Almoçar ou jantar em vinícolas nos leva a algo óbvio em matéria de vinhos: certamente beberemos algo produzido pela própria casa. A vantagem, para além de haver uma chance grande de o vinho ser bom e de podermos conhecê-lo em seu estado mais próximo da produção, sem as dificuldades impostas pelo transporte, é que restaurantes de vinícolas costumam cozinhar para o vinho. E a harmonização tem chance imensa de mostrar sua plenitude. Foi assim nos almoços das uruguaias Campotinto e Bouza, na toscana Avignonese e na piemontesa Ca’ Brusá, por exemplo.

Mas a questão central desse texto é: e quando o restaurante tem o seu próprio vinho? Não que o produza, não é disso que estou falando: mas sim quando contrata ou se emparceira com uma vinícola e oferta em sua carta um rótulo personalizado com o nome da casa!

Na Europa isso costuma ser feito de maneira menos glamorosa em restaurantes acessíveis. Pedir o vinho da casa representa receber uma jarra ou uma garrafa sem qualquer identificação. O que estamos bebendo? Só quem trabalha ali é capaz de dizer. O máximo de informação que costumamos receber é a uva ou a região de origem. Em Navarra, Espanha, mais especificamente na cidade de Olite, vimos uma vinícola vender vinhos numa espécie de bomba de combustível. O cidadão encostava com o galão e uma mangueira semelhante àquelas dos postos de gasolina enchia o vasilhame. A cobrança era feita com base no mostrador digital. Imagino que por vezes possa ser esse o modo de se vender o “vinho da casa”. Isso não representa que serão bebidas ruins, mas certamente mais baratas e simples.

No Brasil alguns restaurantes têm essa prática de colocar vinhos em jarras simples, mas em 2012 o modelo personalizado foi tema de matéria no Estadão, com destaque para algumas casas paulistanas. Em todos os casos relatados havia rotulagem própria e preços, por vezes, salgados. Aqui gostaria de falar de dois estabelecimentos que conhecemos e possuem seus próprios vinhos etiquetados. Ambas as experiências estão na Vila Madalena, em São Paulo.
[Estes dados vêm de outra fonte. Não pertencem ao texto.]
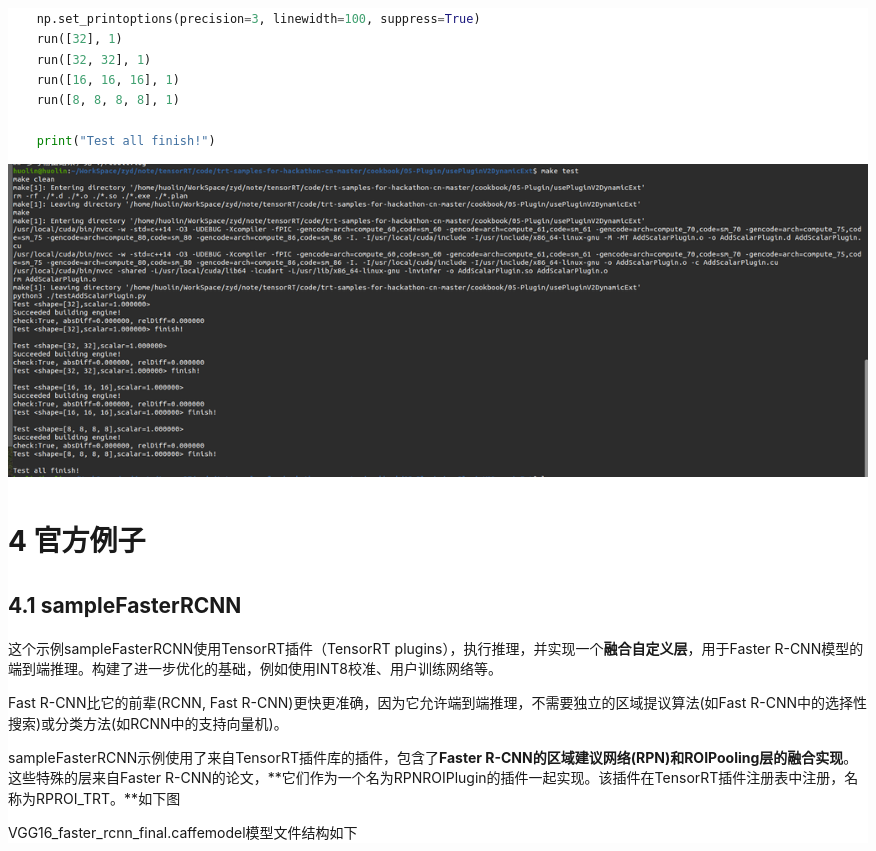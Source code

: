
 ```python
    np.set_printoptions(precision=3, linewidth=100, suppress=True)
    run([32], 1)
    run([32, 32], 1)
    run([16, 16, 16], 1)
    run([8, 8, 8, 8], 1)

    print("Test all finish!")

```

![image-20220916110619782](TensorRT-plugin/image-20220916110619782.png)

# 4 官方例子

## 4.1 sampleFasterRCNN

这个示例sampleFasterRCNN使用TensorRT插件（TensorRT plugins），执行推理，并实现一个**融合自定义层**，用于Faster R-CNN模型的端到端推理。构建了进一步优化的基础，例如使用INT8校准、用户训练网络等。

Fast R-CNN比它的前辈(RCNN, Fast R-CNN)更快更准确，因为它允许端到端推理，不需要独立的区域提议算法(如Fast R-CNN中的选择性搜索)或分类方法(如RCNN中的支持向量机)。

sampleFasterRCNN示例使用了来自TensorRT插件库的插件，包含了**Faster  R-CNN的区域建议网络(RPN)和ROIPooling层的融合实现**。这些特殊的层来自Faster  R-CNN的论文，**它们作为一个名为RPNROIPlugin的插件一起实现。该插件在TensorRT插件注册表中注册，名称为RPROI_TRT。**如下图

VGG16_faster_rcnn_final.caffemodel模型文件结构如下

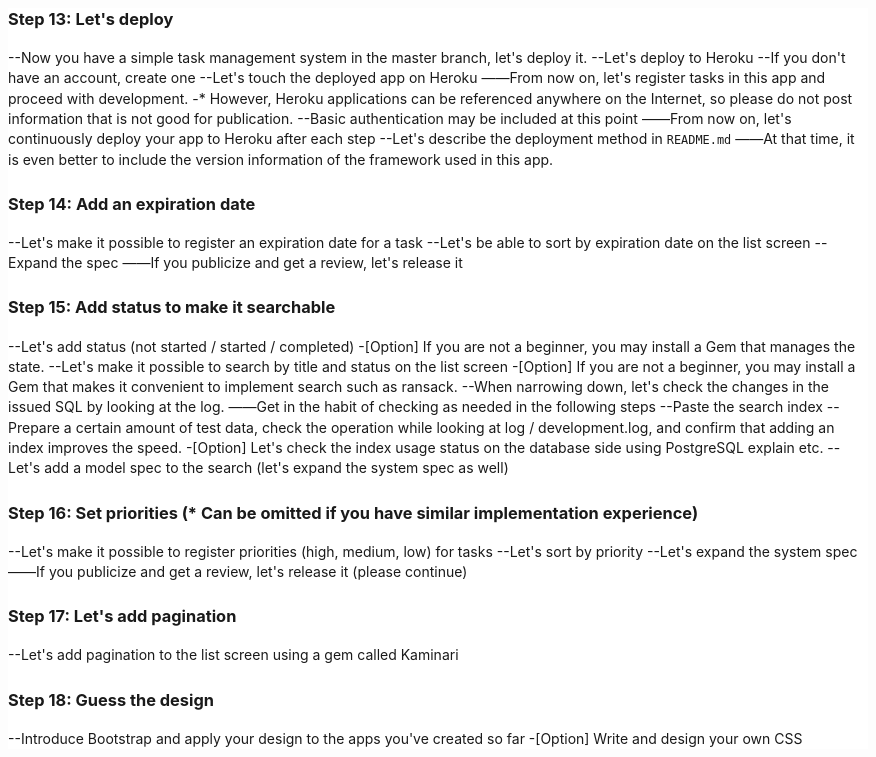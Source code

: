 ### Step 13: Let's deploy

--Now you have a simple task management system in the master branch, let's deploy it.
--Let's deploy to Heroku
  --If you don't have an account, create one
--Let's touch the deployed app on Heroku
  ――From now on, let's register tasks in this app and proceed with development.
  -* However, Heroku applications can be referenced anywhere on the Internet, so please do not post information that is not good for publication.
    --Basic authentication may be included at this point
  ――From now on, let's continuously deploy your app to Heroku after each step
--Let's describe the deployment method in `README.md`
  ――At that time, it is even better to include the version information of the framework used in this app.

### Step 14: Add an expiration date

--Let's make it possible to register an expiration date for a task
--Let's be able to sort by expiration date on the list screen
--Expand the spec
――If you publicize and get a review, let's release it

### Step 15: Add status to make it searchable

--Let's add status (not started / started / completed)
  -[Option] If you are not a beginner, you may install a Gem that manages the state.
--Let's make it possible to search by title and status on the list screen
  -[Option] If you are not a beginner, you may install a Gem that makes it convenient to implement search such as ransack.
--When narrowing down, let's check the changes in the issued SQL by looking at the log.
  ――Get in the habit of checking as needed in the following steps
--Paste the search index
  --Prepare a certain amount of test data, check the operation while looking at log / development.log, and confirm that adding an index improves the speed.
  -[Option] Let's check the index usage status on the database side using PostgreSQL explain etc.
--Let's add a model spec to the search (let's expand the system spec as well)

### Step 16: Set priorities (* Can be omitted if you have similar implementation experience)

--Let's make it possible to register priorities (high, medium, low) for tasks
--Let's sort by priority
--Let's expand the system spec
――If you publicize and get a review, let's release it (please continue)

### Step 17: Let's add pagination

--Let's add pagination to the list screen using a gem called Kaminari

### Step 18: Guess the design

--Introduce Bootstrap and apply your design to the apps you've created so far
  -[Option] Write and design your own CSS
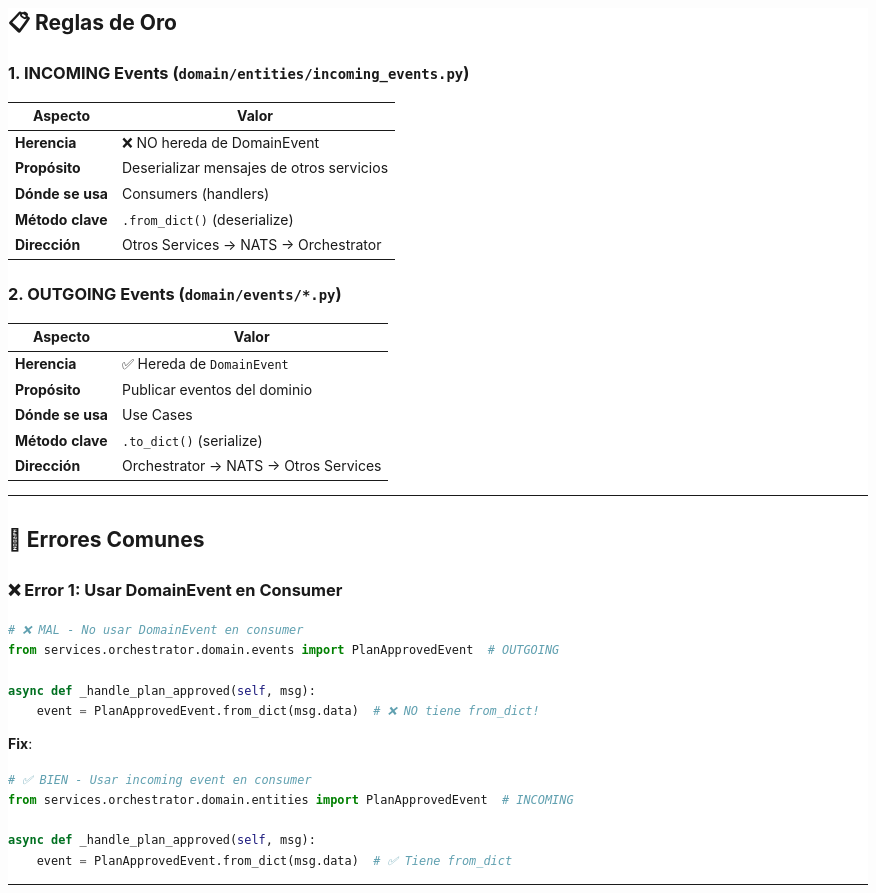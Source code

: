 
## 📋 Reglas de Oro

### 1. **INCOMING Events** (`domain/entities/incoming_events.py`)

| Aspecto | Valor |
|---------|-------|
| **Herencia** | ❌ NO hereda de DomainEvent |
| **Propósito** | Deserializar mensajes de otros servicios |
| **Dónde se usa** | Consumers (handlers) |
| **Método clave** | `.from_dict()` (deserialize) |
| **Dirección** | Otros Services → NATS → Orchestrator |

### 2. **OUTGOING Events** (`domain/events/*.py`)

| Aspecto | Valor |
|---------|-------|
| **Herencia** | ✅ Hereda de `DomainEvent` |
| **Propósito** | Publicar eventos del dominio |
| **Dónde se usa** | Use Cases |
| **Método clave** | `.to_dict()` (serialize) |
| **Dirección** | Orchestrator → NATS → Otros Services |

---

## 🚨 Errores Comunes

### ❌ Error 1: Usar DomainEvent en Consumer

```python
# ❌ MAL - No usar DomainEvent en consumer
from services.orchestrator.domain.events import PlanApprovedEvent  # OUTGOING

async def _handle_plan_approved(self, msg):
    event = PlanApprovedEvent.from_dict(msg.data)  # ❌ NO tiene from_dict!
```

**Fix**:
```python
# ✅ BIEN - Usar incoming event en consumer
from services.orchestrator.domain.entities import PlanApprovedEvent  # INCOMING

async def _handle_plan_approved(self, msg):
    event = PlanApprovedEvent.from_dict(msg.data)  # ✅ Tiene from_dict
```

---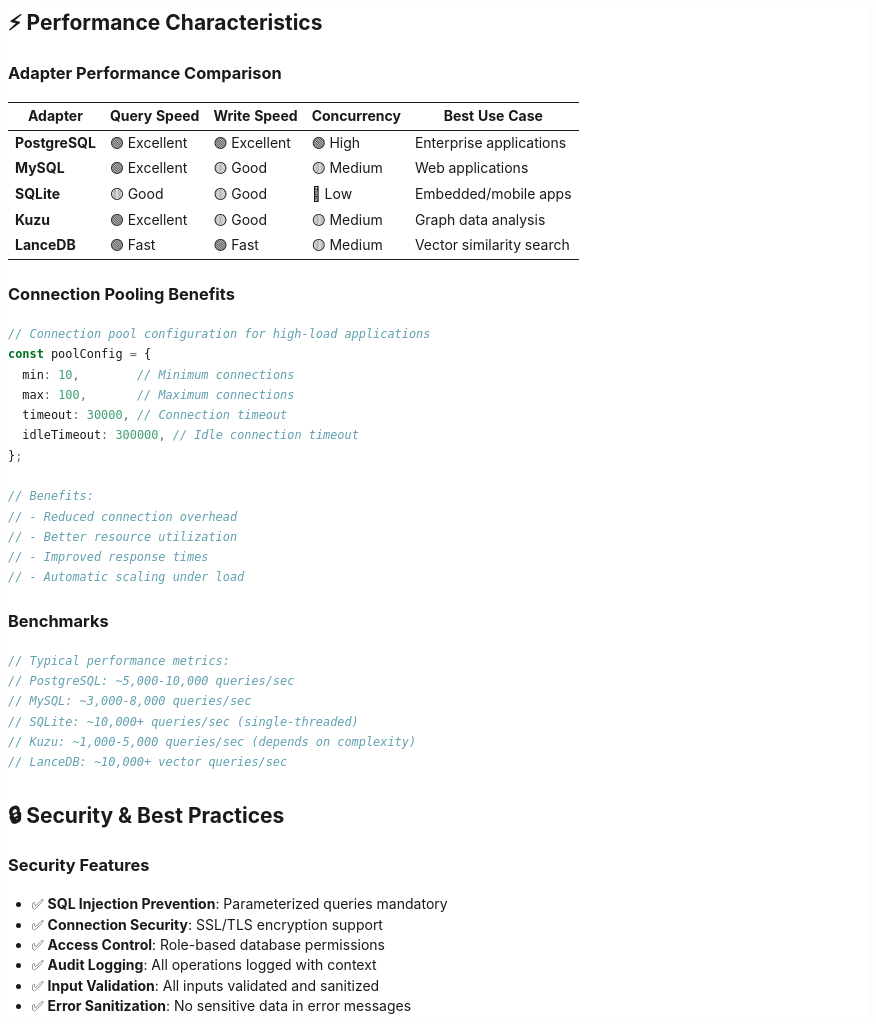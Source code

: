 ## ⚡ Performance Characteristics

### **Adapter Performance Comparison**

| Adapter | Query Speed | Write Speed | Concurrency | Best Use Case |
|---------|-------------|-------------|-------------|---------------|
| **PostgreSQL** | 🟢 Excellent | 🟢 Excellent | 🟢 High | Enterprise applications |
| **MySQL** | 🟢 Excellent | 🟡 Good | 🟡 Medium | Web applications |
| **SQLite** | 🟡 Good | 🟡 Good | 🔴 Low | Embedded/mobile apps |
| **Kuzu** | 🟢 Excellent | 🟡 Good | 🟡 Medium | Graph data analysis |
| **LanceDB** | 🟢 Fast | 🟢 Fast | 🟡 Medium | Vector similarity search |

### **Connection Pooling Benefits**
```typescript
// Connection pool configuration for high-load applications
const poolConfig = {
  min: 10,        // Minimum connections
  max: 100,       // Maximum connections  
  timeout: 30000, // Connection timeout
  idleTimeout: 300000, // Idle connection timeout
};

// Benefits:
// - Reduced connection overhead
// - Better resource utilization
// - Improved response times
// - Automatic scaling under load
```

### **Benchmarks**
```typescript
// Typical performance metrics:
// PostgreSQL: ~5,000-10,000 queries/sec
// MySQL: ~3,000-8,000 queries/sec  
// SQLite: ~10,000+ queries/sec (single-threaded)
// Kuzu: ~1,000-5,000 queries/sec (depends on complexity)
// LanceDB: ~10,000+ vector queries/sec
```

## 🔒 Security & Best Practices

### **Security Features**
- ✅ **SQL Injection Prevention**: Parameterized queries mandatory
- ✅ **Connection Security**: SSL/TLS encryption support
- ✅ **Access Control**: Role-based database permissions
- ✅ **Audit Logging**: All operations logged with context
- ✅ **Input Validation**: All inputs validated and sanitized
- ✅ **Error Sanitization**: No sensitive data in error messages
O primeiro é o Pasquale, casa de 2001, que de sua belíssima adega nos trouxe em 2014 o Eccollo de Saladini Pilastri, importado pela Mistral com etiqueta personalizada. A casa do Marche – centro da Itália – produz vinhos desde o ano 1.000, e caracteriza-se por associar qualidade e preço. Feito a base de Montepulciano e Sangiovesi, provavelmente o vinho do Pasquale se aproxima muito do Rosso Piceno (vinho do catálogo oficial da vinícola) em sua composição, sendo etiquetado de forma distinta. Nesse caso, a palavra Eccolo significa “aqui está” e tendo em vista a história contada na reportagem do Estadão, atrelada à cobrança de clientes por um vinho do restaurante, o proprietário trouxe a resposta: “eccolo”!

eccolo

Fonte: Revista Em Dia (mai-2017)

O segundo local é o simpático bar de jazz Madeleine, onde assistimos recentemente à apresentação animadíssima da Jazz Band Ball. Por lá, no cardápio, um anúncio com bons descontos atrelado à venda de vinhos da correta e brasileira Pizzorno. Nessa mesma carta destaque para o Madeleine Brut, um espumante da Pizzorno feito, muito provavelmente, à base de Chardonnay pelo método tradicional descrito no contra rótulo. Um espumante bem seco, com notas agradáveis de maçã verde e capaz de nos entregar seu máximo mesmo após duas horas aberto.

jazz

Fonte: arquivo próprio

Ambas as noites foram muito agradáveis, os vinhos são escolhidos com muito cuidado por quem associa sua casa a uma bebida, e o charme para quem tem cadernos com mais de mil rótulos colados é inenarrável. Saúde!